## PROBLEM STATEMENT
A faithful, complete transcription of the listing is required.
- Opening Delimiter -
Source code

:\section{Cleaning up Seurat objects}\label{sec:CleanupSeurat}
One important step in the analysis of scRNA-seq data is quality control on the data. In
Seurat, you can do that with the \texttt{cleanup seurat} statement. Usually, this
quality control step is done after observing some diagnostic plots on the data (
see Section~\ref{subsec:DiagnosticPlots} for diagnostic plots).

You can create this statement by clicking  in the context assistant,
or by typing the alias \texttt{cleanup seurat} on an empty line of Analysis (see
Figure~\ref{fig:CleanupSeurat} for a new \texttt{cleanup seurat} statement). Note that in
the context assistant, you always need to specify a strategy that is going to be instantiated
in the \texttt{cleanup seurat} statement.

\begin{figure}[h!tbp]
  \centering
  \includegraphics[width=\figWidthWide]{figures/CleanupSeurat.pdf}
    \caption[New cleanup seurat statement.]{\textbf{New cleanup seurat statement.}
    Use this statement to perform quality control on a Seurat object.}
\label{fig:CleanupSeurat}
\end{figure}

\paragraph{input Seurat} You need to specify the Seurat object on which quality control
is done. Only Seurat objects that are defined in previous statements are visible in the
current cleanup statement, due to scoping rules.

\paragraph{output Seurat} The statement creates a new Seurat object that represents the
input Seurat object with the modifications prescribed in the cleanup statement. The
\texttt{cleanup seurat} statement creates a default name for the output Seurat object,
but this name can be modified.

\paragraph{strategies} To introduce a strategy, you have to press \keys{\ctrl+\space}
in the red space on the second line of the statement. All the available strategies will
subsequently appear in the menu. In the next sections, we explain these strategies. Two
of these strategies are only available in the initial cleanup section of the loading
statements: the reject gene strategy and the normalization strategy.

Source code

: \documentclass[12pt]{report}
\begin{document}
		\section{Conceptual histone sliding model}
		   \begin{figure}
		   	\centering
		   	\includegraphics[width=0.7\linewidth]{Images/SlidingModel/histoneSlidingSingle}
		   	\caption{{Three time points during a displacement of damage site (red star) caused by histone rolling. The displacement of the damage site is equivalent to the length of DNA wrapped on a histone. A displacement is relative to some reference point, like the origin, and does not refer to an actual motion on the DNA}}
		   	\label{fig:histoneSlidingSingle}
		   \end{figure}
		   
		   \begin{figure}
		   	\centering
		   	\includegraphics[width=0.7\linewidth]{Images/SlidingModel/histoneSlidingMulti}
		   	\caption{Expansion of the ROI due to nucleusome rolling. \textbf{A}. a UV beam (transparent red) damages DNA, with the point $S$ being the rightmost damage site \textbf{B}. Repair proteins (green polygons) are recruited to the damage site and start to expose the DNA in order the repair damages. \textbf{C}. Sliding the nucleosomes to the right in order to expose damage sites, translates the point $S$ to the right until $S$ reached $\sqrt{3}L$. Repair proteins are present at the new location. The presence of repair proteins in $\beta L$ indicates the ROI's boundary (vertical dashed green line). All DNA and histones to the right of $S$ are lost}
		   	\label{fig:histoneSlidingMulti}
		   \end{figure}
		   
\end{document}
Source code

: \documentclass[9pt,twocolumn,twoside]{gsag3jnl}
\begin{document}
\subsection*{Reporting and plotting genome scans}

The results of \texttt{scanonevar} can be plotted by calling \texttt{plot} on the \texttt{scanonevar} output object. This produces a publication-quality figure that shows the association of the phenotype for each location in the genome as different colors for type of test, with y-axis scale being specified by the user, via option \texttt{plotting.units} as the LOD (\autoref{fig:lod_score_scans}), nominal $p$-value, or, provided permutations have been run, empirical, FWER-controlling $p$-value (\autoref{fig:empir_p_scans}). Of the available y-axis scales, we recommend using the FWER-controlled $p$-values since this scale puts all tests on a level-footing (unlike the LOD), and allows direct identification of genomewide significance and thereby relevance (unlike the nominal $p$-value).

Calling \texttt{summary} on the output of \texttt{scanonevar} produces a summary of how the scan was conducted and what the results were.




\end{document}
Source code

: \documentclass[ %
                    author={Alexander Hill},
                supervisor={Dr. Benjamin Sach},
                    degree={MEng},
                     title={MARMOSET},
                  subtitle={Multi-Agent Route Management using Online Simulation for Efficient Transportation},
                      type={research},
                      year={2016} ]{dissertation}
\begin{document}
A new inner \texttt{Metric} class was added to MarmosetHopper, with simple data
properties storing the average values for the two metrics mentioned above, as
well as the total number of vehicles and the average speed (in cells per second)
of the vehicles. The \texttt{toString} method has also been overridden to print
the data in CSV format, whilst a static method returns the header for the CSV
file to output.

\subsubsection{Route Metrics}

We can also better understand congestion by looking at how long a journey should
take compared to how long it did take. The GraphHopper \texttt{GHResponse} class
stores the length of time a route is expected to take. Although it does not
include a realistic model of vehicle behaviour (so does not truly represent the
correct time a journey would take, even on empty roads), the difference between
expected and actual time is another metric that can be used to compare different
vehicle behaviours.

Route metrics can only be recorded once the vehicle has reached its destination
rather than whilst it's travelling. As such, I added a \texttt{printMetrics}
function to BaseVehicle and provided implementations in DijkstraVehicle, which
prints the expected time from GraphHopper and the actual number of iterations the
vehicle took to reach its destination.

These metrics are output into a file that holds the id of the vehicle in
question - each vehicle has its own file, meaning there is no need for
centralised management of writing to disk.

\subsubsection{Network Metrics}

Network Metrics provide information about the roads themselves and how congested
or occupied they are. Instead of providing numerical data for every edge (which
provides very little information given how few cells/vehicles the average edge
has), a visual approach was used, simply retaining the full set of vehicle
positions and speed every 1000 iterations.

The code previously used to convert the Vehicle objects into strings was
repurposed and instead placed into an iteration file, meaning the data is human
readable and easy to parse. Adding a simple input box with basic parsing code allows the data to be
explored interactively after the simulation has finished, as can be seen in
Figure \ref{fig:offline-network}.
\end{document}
- Closing Delimiter -
## EXERCISE ANSWER
Source code

:\section{Cleaning up Seurat objects}\label{sec:CleanupSeurat}
One important step in the analysis of scRNA-seq data is quality control on the data. In
Seurat, you can do that with the \texttt{cleanup seurat} statement. Usually, this
quality control step is done after observing some diagnostic plots on the data (
see Section~\ref{subsec:DiagnosticPlots} for diagnostic plots).

You can create this statement by clicking  in the context assistant,
or by typing the alias \texttt{cleanup seurat} on an empty line of Analysis (see
Figure~\ref{fig:CleanupSeurat} for a new \texttt{cleanup seurat} statement). Note that in
the context assistant, you always need to specify a strategy that is going to be instantiated
in the \texttt{cleanup seurat} statement.

\begin{figure}[h!tbp]
  \centering
  \includegraphics[width=\figWidthWide]{figures/CleanupSeurat.pdf}
    \caption[New cleanup seurat statement.]{\textbf{New cleanup seurat statement.}
    Use this statement to perform quality control on a Seurat object.}
\label{fig:CleanupSeurat}
\end{figure}

\paragraph{input Seurat} You need to specify the Seurat object on which quality control
is done. Only Seurat objects that are defined in previous statements are visible in the
current cleanup statement, due to scoping rules.

\paragraph{output Seurat} The statement creates a new Seurat object that represents the
input Seurat object with the modifications prescribed in the cleanup statement. The
\texttt{cleanup seurat} statement creates a default name for the output Seurat object,
but this name can be modified.

\paragraph{strategies} To introduce a strategy, you have to press \keys{\ctrl+\space}
in the red space on the second line of the statement. All the available strategies will
subsequently appear in the menu. In the next sections, we explain these strategies. Two
of these strategies are only available in the initial cleanup section of the loading
statements: the reject gene strategy and the normalization strategy.

Source code

: \documentclass[12pt]{report}
\begin{document}
		\section{Conceptual histone sliding model}
		   \begin{figure}
		   	\centering
		   	\includegraphics[width=0.7\linewidth]{Images/SlidingModel/histoneSlidingSingle}
		   	\caption{{Three time points during a displacement of damage site (red star) caused by histone rolling. The displacement of the damage site is equivalent to the length of DNA wrapped on a histone. A displacement is relative to some reference point, like the origin, and does not refer to an actual motion on the DNA}}
		   	\label{fig:histoneSlidingSingle}
		   \end{figure}
		   
		   \begin{figure}
		   	\centering
		   	\includegraphics[width=0.7\linewidth]{Images/SlidingModel/histoneSlidingMulti}
		   	\caption{Expansion of the ROI due to nucleusome rolling. \textbf{A}. a UV beam (transparent red) damages DNA, with the point $S$ being the rightmost damage site \textbf{B}. Repair proteins (green polygons) are recruited to the damage site and start to expose the DNA in order the repair damages. \textbf{C}. Sliding the nucleosomes to the right in order to expose damage sites, translates the point $S$ to the right until $S$ reached $\sqrt{3}L$. Repair proteins are present at the new location. The presence of repair proteins in $\beta L$ indicates the ROI's boundary (vertical dashed green line). All DNA and histones to the right of $S$ are lost}
		   	\label{fig:histoneSlidingMulti}
		   \end{figure}
		   
\end{document}
Source code

: \documentclass[9pt,twocolumn,twoside]{gsag3jnl}
\begin{document}
\subsection*{Reporting and plotting genome scans}

The results of \texttt{scanonevar} can be plotted by calling \texttt{plot} on the \texttt{scanonevar} output object. This produces a publication-quality figure that shows the association of the phenotype for each location in the genome as different colors for type of test, with y-axis scale being specified by the user, via option \texttt{plotting.units} as the LOD (\autoref{fig:lod_score_scans}), nominal $p$-value, or, provided permutations have been run, empirical, FWER-controlling $p$-value (\autoref{fig:empir_p_scans}). Of the available y-axis scales, we recommend using the FWER-controlled $p$-values since this scale puts all tests on a level-footing (unlike the LOD), and allows direct identification of genomewide significance and thereby relevance (unlike the nominal $p$-value).

Calling \texttt{summary} on the output of \texttt{scanonevar} produces a summary of how the scan was conducted and what the results were.




\end{document}
Source code

: \documentclass[ %
                    author={Alexander Hill},
                supervisor={Dr. Benjamin Sach},
                    degree={MEng},
                     title={MARMOSET},
                  subtitle={Multi-Agent Route Management using Online Simulation for Efficient Transportation},
                      type={research},
                      year={2016} ]{dissertation}
\begin{document}
A new inner \texttt{Metric} class was added to MarmosetHopper, with simple data
properties storing the average values for the two metrics mentioned above, as
well as the total number of vehicles and the average speed (in cells per second)
of the vehicles. The \texttt{toString} method has also been overridden to print
the data in CSV format, whilst a static method returns the header for the CSV
file to output.

\subsubsection{Route Metrics}

We can also better understand congestion by looking at how long a journey should
take compared to how long it did take. The GraphHopper \texttt{GHResponse} class
stores the length of time a route is expected to take. Although it does not
include a realistic model of vehicle behaviour (so does not truly represent the
correct time a journey would take, even on empty roads), the difference between
expected and actual time is another metric that can be used to compare different
vehicle behaviours.

Route metrics can only be recorded once the vehicle has reached its destination
rather than whilst it's travelling. As such, I added a \texttt{printMetrics}
function to BaseVehicle and provided implementations in DijkstraVehicle, which
prints the expected time from GraphHopper and the actual number of iterations the
vehicle took to reach its destination.

These metrics are output into a file that holds the id of the vehicle in
question - each vehicle has its own file, meaning there is no need for
centralised management of writing to disk.

\subsubsection{Network Metrics}

Network Metrics provide information about the roads themselves and how congested
or occupied they are. Instead of providing numerical data for every edge (which
provides very little information given how few cells/vehicles the average edge
has), a visual approach was used, simply retaining the full set of vehicle
positions and speed every 1000 iterations.

The code previously used to convert the Vehicle objects into strings was
repurposed and instead placed into an iteration file, meaning the data is human
readable and easy to parse. Adding a simple input box with basic parsing code allows the data to be
explored interactively after the simulation has finished, as can be seen in
Figure \ref{fig:offline-network}.
\end{document}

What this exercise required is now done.